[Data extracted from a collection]

■ ■ ■ ■ ■ ■ ■

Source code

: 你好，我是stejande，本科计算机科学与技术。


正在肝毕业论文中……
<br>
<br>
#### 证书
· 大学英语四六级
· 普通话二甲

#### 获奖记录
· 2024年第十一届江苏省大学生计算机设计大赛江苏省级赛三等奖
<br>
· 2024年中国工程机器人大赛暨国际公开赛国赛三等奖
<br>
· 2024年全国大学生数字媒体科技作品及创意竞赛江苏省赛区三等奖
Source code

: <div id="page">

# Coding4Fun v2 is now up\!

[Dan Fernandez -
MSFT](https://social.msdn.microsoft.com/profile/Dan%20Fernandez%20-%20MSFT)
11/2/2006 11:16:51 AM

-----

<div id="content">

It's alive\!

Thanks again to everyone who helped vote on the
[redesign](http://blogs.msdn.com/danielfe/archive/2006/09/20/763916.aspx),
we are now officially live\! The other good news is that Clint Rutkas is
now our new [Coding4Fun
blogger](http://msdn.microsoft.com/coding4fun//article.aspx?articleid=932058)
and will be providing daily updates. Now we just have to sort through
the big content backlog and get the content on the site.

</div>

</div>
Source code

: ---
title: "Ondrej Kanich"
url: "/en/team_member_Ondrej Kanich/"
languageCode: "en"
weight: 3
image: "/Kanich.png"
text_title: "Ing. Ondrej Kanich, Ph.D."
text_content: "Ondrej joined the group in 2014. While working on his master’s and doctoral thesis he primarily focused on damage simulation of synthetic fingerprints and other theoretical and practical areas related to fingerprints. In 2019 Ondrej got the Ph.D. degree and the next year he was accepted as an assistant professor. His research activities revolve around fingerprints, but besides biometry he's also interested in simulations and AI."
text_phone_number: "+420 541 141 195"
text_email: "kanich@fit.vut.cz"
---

■ ■ ■ ■ ■ ■ ■

• _Aim of the exercise_
Write the whole of the data out again exactly as it stands.

• _Solution for this task_
Source code

: 你好，我是stejande，本科计算机科学与技术。


正在肝毕业论文中……
<br>
<br>
#### 证书
· 大学英语四六级
· 普通话二甲

#### 获奖记录
· 2024年第十一届江苏省大学生计算机设计大赛江苏省级赛三等奖
<br>
· 2024年中国工程机器人大赛暨国际公开赛国赛三等奖
<br>
· 2024年全国大学生数字媒体科技作品及创意竞赛江苏省赛区三等奖
Source code

: <div id="page">

# Coding4Fun v2 is now up\!

[Dan Fernandez -
MSFT](https://social.msdn.microsoft.com/profile/Dan%20Fernandez%20-%20MSFT)
11/2/2006 11:16:51 AM

-----

<div id="content">

It's alive\!

Thanks again to everyone who helped vote on the
[redesign](http://blogs.msdn.com/danielfe/archive/2006/09/20/763916.aspx),
we are now officially live\! The other good news is that Clint Rutkas is
now our new [Coding4Fun
blogger](http://msdn.microsoft.com/coding4fun//article.aspx?articleid=932058)
and will be providing daily updates. Now we just have to sort through
the big content backlog and get the content on the site.

</div>

</div>
Source code

: ---
title: "Ondrej Kanich"
url: "/en/team_member_Ondrej Kanich/"
languageCode: "en"
weight: 3
image: "/Kanich.png"
text_title: "Ing. Ondrej Kanich, Ph.D."
text_content: "Ondrej joined the group in 2014. While working on his master’s and doctoral thesis he primarily focused on damage simulation of synthetic fingerprints and other theoretical and practical areas related to fingerprints. In 2019 Ondrej got the Ph.D. degree and the next year he was accepted as an assistant professor. His research activities revolve around fingerprints, but besides biometry he's also interested in simulations and AI."
text_phone_number: "+420 541 141 195"
text_email: "kanich@fit.vut.cz"
---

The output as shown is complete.